Have you ever had an experience that made you regret giving? Have you done something for someone, but you know the energy and spirit in which you had when you gave was not in pure love? Have you evaluated someone’s condition before giving?
2 Corinthians 9:7
Each one must do just as he has purposed in his heart, not grudgingly or under compulsion, for God loves a cheerful giver.
Have you ever had feelings when giving to others?
I will use myself as an example. Usually if I give, I am happy to help. Please do not judge but let me be honest about something I did so long ago. I helped an elderly women pay for a few grocery items. She was in front of me in line standing around after your, what I could only conclude, was either a card with no money on it or a government assistance card. Either way what made me regret my energy giving was how this happened.
She slowed around and orchestrated herself in a way to get in front of me at the customer service center at the grocery store. She looked at me and walked just a little faster to get in front of me at the customer service register next to the lotto tickets. Then came the game. She stood there acting confused that her card did not have enough money on it to afford the few items she had. I was standing behind her as she was acting confused, I am sorry, appeared “confused.”
Why did it bother me? I noticed a twelve pack of Dasani water, Klondike bars and maybe a few other things if that. The amount was small right? Why would I care?
It frustrated me because I thought back to the times when I experienced job loss. When I did, I modified my budget to fit what I could afford. $20 a week was my budget. I knew my situation was temporary and would change but, in the meantime, I had to make adjustments due to my financial situation. What appeared appropriate given her financial situation was whatever thirty-six pack of Walmart/Kroger brand of water that allowed for more water at a lower price. How about the generic ice-cream brand that cost less? Without having the money to purchase the items, I found it annoying that she would try to “buy” the more expensive items.
Dasani water and Klondike bars were not on my list of items to purchase on a $20 budget for the week. Truth be told, I do not buy Dasani water now even though I can afford it. I have the means to do so, and I do not buy Dasani water. How do you decide that you want something more than generic when you do not have the means to buy those items yourself?
What we know about giving
The Set Up / Situation
To this day, I know there was no blessing or favor because of my thoughts behind the giving. She orchestrated herself during the interaction to try and play someone in order to have someone pay for her food. While the lady was playing confused, I meant, she was unable to comprehend no money available to purchase her groceries. I lost my compassion because I have sacrificed expecting no one to fix, rescue or change my condition. I asked for nothing from no one. I certainly would not buy higher end water/items when I know I can’t afford to do so.

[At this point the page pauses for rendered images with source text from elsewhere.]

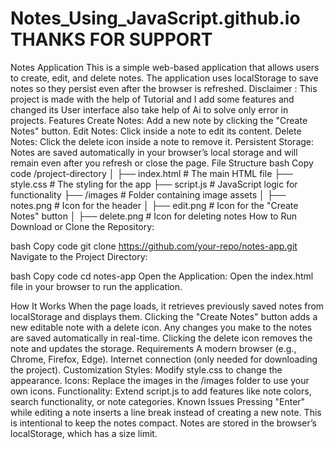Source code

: # Notes_Using_JavaScript.github.io THANKS FOR SUPPORT

Notes Application
This is a simple web-based application that allows users to create, edit, and delete notes. The application uses localStorage to save notes so they persist even after the browser is refreshed.
Disclaimer : This project is made with the help of Tutorial and I add some features and changed its User interface also take help of Ai to solve only error in projects.
Features
Create Notes: Add a new note by clicking the "Create Notes" button.
Edit Notes: Click inside a note to edit its content.
Delete Notes: Click the delete icon inside a note to remove it.
Persistent Storage: Notes are saved automatically in your browser’s local storage and will remain even after you refresh or close the page.
File Structure
bash
Copy code
/project-directory
│
├── index.html       # The main HTML file
├── style.css        # The styling for the app
├── script.js        # JavaScript logic for functionality
├── /images          # Folder containing image assets
│   ├── notes.png    # Icon for the header
│   ├── edit.png     # Icon for the "Create Notes" button
│   ├── delete.png   # Icon for deleting notes
How to Run
Download or Clone the Repository:

bash
Copy code
git clone https://github.com/your-repo/notes-app.git
Navigate to the Project Directory:

bash
Copy code
cd notes-app
Open the Application: Open the index.html file in your browser to run the application.

How It Works
When the page loads, it retrieves previously saved notes from localStorage and displays them.
Clicking the "Create Notes" button adds a new editable note with a delete icon.
Any changes you make to the notes are saved automatically in real-time.
Clicking the delete icon removes the note and updates the storage.
Requirements
A modern browser (e.g., Chrome, Firefox, Edge).
Internet connection (only needed for downloading the project).
Customization
Styles: Modify style.css to change the appearance.
Icons: Replace the images in the /images folder to use your own icons.
Functionality: Extend script.js to add features like note colors, search functionality, or note categories.
Known Issues
Pressing "Enter" while editing a note inserts a line break instead of creating a new note. This is intentional to keep the notes compact.
Notes are stored in the browser’s localStorage, which has a size limit.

It is not about what I want but what I need. Sometimes the decisions we make is exactly why one remains in the condition that one is in, losing. Priorities.
If you’re having financial difficulty, why would you feel it’s appropriate to go for anything other than the basics? Wouldn’t it make sense for you to make your money count due to your limited funds? When you have little resources, you can’t afford to shop for certain brands because you don’t have the money for these items.
So, while I expect a barrage of comments that I should not be concerned, or it was only a small amount…
Has anyone else done something for someone but you felt a little bothered because of the decisions of the person in need?
Have you helped someone financially, but you didn't feel good about it? Why?